Yeni dönemde başka projeler ve programlar var mı?

Biz ekip olarak üretimlerimize yenilerini de ekleyeceğiz. Ekibimiz gönüllülük esasına göre İhsan Karlı, Mustafa Yılmaz, Zeynep Dondurucu, Abdullah Kahraman, Mustafa Eren’den oluşmakta ve gönüllülük esasına göre katılmak isteyenler de katılabilir. Belki çok kısa bir süre sonra yeni bir belgesel daha göreceğiz. 2023 yılı Aşık Veysel’in ölümünün 50. Yıl dönümü. 2023 yılı cumhurbaşkanlığı kararnamesi ile Aşık Veysel yılı ilan edildi. Ben Türkiye’de üretilmiş olan dört Aşık Veysel belgeselinin üçünün yönetmeniyim. Daha önce yazıp yönetmiş olduğumuz bir belgeseli yine aynı hocalarımızla ve ekiple birlikte yaptığımız plan ve program çerçevesinde kasım ya da aralık aylarında seyircilerimizle, öğrencilerimizle, hocalarımızla buluşturacağımız bir galamız daha olacak.

Özel olarak eklemek istediğiniz bir şey var mı?

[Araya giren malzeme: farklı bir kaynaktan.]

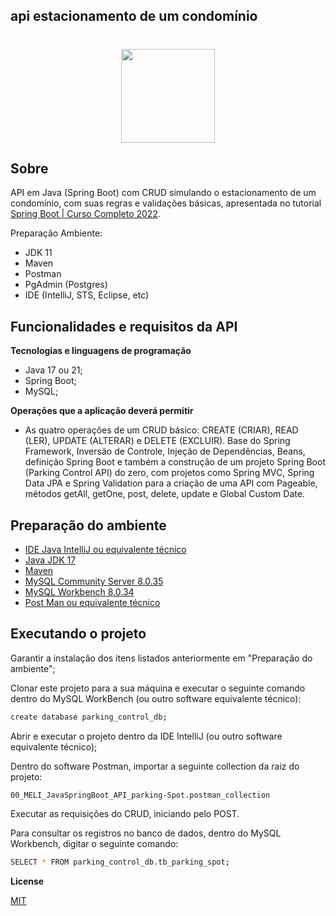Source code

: ## api estacionamento de um condomínio

<div align="center">
    <h1>
    <img width=150 src='https://www.qindel.com/wp-content/uploads/2023/04/spring-boot.jpeg'>
    </h1>
</div>

## Sobre

API em Java (Spring Boot) com CRUD simulando o estacionamento de um condomínio, com suas regras e validações básicas, apresentada no tutorial [Spring Boot | Curso Completo 2022](https://www.youtube.com/watch?v=LXRU-Z36GEU&t=1594s).

Preparação Ambiente:
- JDK 11
- Maven
- Postman
- PgAdmin (Postgres)
- IDE (IntelliJ, STS, Eclipse, etc)




## Funcionalidades e requisitos da API

**Tecnologias e linguagens de programação**

- Java 17 ou 21;
- Spring Boot;
- MySQL;

**Operações que a aplicação deverá permitir**

- As quatro operações de um CRUD básico: CREATE (CRIAR), READ (LER), UPDATE (ALTERAR) e DELETE (EXCLUIR). Base do Spring Framework, Inversão de Controle, Injeção de Dependências, Beans, definição Spring Boot e também a construção de um projeto Spring Boot (Parking Control API) do zero, com projetos como Spring MVC, Spring Data JPA e Spring Validation para a criação de uma API com Pageable, métodos getAll, getOne, post, delete, update e Global Custom Date.


## Preparação do ambiente
- [IDE Java IntelliJ ou equivalente técnico](https://www.jetbrains.com/pt-br/idea/) <br>
- [Java JDK 17](https://www.oracle.com/br/java/technologies/downloads/#java17) <br>
- [Maven](https://maven.apache.org/) <br>
- [MySQL Community Server 8.0.35](https://dev.mysql.com/downloads/mysql/) <br>
- [MySQL Workbench 8.0.34](https://dev.mysql.com/downloads/workbench/) <br>
- [Post Man ou equivalente técnico](https://www.postman.com/downloads/) <br>

## Executando o projeto

Garantir a instalação dos itens listados anteriormente em "Preparação do ambiente";

Clonar este projeto para a sua máquina e executar o seguinte comando dentro do MySQL WorkBench (ou outro software equivalente técnico):

```sh
create database parking_control_db;
```

Abrir e executar o projeto dentro da IDE IntelliJ (ou outro software equivalente técnico);

Dentro do software Postman, importar a seguinte collection da raiz do projeto:

`00_MELI_JavaSpringBoot_API_parking-Spot.postman_collection`

Executar as requisições do CRUD, iniciando pelo POST.

Para consultar os registros no banco de dados, dentro do MySQL Workbench, digitar o seguinte comando:

```sh
SELECT * FROM parking_control_db.tb_parking_spot;
```

**License**

[MIT](https://tldrlegal.com/license/mit-license)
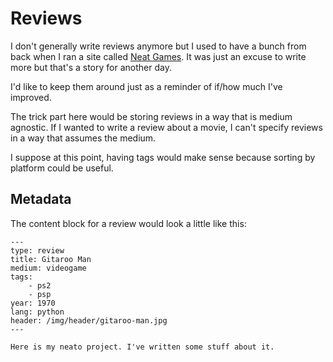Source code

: # Reviews

I don't generally write reviews anymore but I used to have a bunch from back when I ran a site called [Neat Games](https://neatgam.es). It was just an excuse to write more but that's a story for another day.

I'd like to keep them around just as a reminder of if/how much I've improved.

The trick part here would be storing reviews in a way that is medium agnostic. If I wanted to write a review about a movie, I can't specify reviews in a way that assumes the medium.

I suppose at this point, having tags would make sense because sorting by platform could be useful.

## Metadata

The content block for a review would look a little like this:

```
---
type: review
title: Gitaroo Man
medium: videogame
tags:
	- ps2
	- psp
year: 1970
lang: python
header: /img/header/gitaroo-man.jpg
---

Here is my neato project. I've written some stuff about it.
```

Atatürk’ün bütün mücadelesinin sonunda söylediği bir cümle vardır. Der ki; “Mesudum çünkü muvaffak olduk.” O neyi amaçlamıştı? Mustafa Kemal, doğup büyüdüğü Selanik’in kaybedilip Yunanlıların eline geçtiği sırada henüz otuzlu yaşlarının başındaydı. Onun hasreti hep içinde kalıyor. Mustafa Kemal doğduğu toprakları kaybetmiş yetim bir çocuktur. İşte o yetim çocuk sonra bir millete bir ev, bir ülke hediye etmiştir. Onun için işin en başında hep şunu düşünmüştür. Benim ihtiraslarım var ama bu ihtiraslarım kişisel değil. Ben bir millete, onun tabiri ile büyük Türk milletine, bir şey armağan edeceğim der ve bütün mücadelesinde adım adım bu amaca doğru ilerler. Sonunda üzerine kayıtlı bütün çiftliklerini ve mal varlıklarını 1937’de büyük Türk Milletine bağışladığında o büyük Türk milleti adına Başvekil İsmet İnönü Paşa kendisine bir teşekkür telgrafı yazar ve o telgrafa Atatürk’ten şu cevabı alır, “Benim Türk Milletine asıl vermeyi düşündüğüm hediye karşısında bu bağışladığım mal varlığı ve çiftlikler ne ki ben yeri ve zamanı geldiğinde Türk Milleti adına canımı feda edeceğim.” Nitekim Atatürk 57 yaşında hayatını kaybetti. Aslında bütün ömrü boyunca yaptığı çalışmalara kendisini Türk Milletinin sinesinde eritmiş, yok etmiş bir liderdir. O yüzden sizlerin de meslek hayatınızın sonunda mesudum, muvaffak oldum diyebilmeniz temennisi ile.